- Origin: Newfoundland and Labrador, Canada
- Genres: Jazz
- Years active: 1980s-present
- Members: Jeff Johnston Fraser Hollins Rich Irwin
- Past members: Mike Billard Jim Vivian
- Website: www.jeffjohnstonmusic.com

= Jeff Johnston Trio =

Canadian jazz formation

The Jeff Johnston Trio is a Canadian jazz band from Newfoundland and Labrador, Canada. The trio, consisting of pianist Jeff Johnston, bassist Jim Vivian and drummer Michael Billard, has been nominated for a 2002 Juno Award and a 2000 East Coast Music Award.

==History==
The Jeff Johnston Trio played its first show in 1983; that year the trio participated in the first Newfoundland Sound Symposium.

The band's album Nuage, recorded in 2001, was nominated for a Juno Award as "Best Contemporary Jazz Instrumental".

In 2013, the group released its fifth recording, Returning, featuring jazz in the style of 1970s and 1980s European pianists.

Johnston has relocated to Montreal, where he has brought together a new group, still called the Jeff Johnston Trio, with bassist Fraser Hollins, and drummer Rich Irwin.

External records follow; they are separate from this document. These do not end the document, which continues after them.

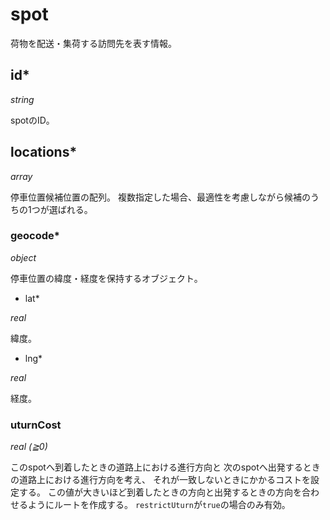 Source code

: # spot

荷物を配送・集荷する訪問先を表す情報。

## id\*

*string*

spotのID。

## locations\*

*array*

停車位置候補位置の配列。
複数指定した場合、最適性を考慮しながら候補のうちの1つが選ばれる。

### geocode\*

*object*

停車位置の緯度・経度を保持するオブジェクト。

* lat\*

*real*

緯度。

* lng\*

*real*

経度。


### uturnCost

*real (≧0)*

このspotへ到着したときの道路上における進行方向と
次のspotへ出発するときの道路上における進行方向を考え、
それが一致しないときにかかるコストを設定する。
この値が大きいほど到着したときの方向と出発するときの方向を合わせるようにルートを作成する。
`restrictUturn`が`true`の場合のみ有効。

Drummer Mike Billard died on September 1, 2024, at the age of 60.

==Personnel==
- Jeff Johnston (leader)
- Mike Billard
- Jim Vivian

==Discography==
- Nuage (2002) (Jeff Johnston, Jim Vivian, Michael Billard, Featuring David Liebman & John Abercrombie)
- Returning (2013) (Jeff Johnston, Jim Vivian, Michael Billard)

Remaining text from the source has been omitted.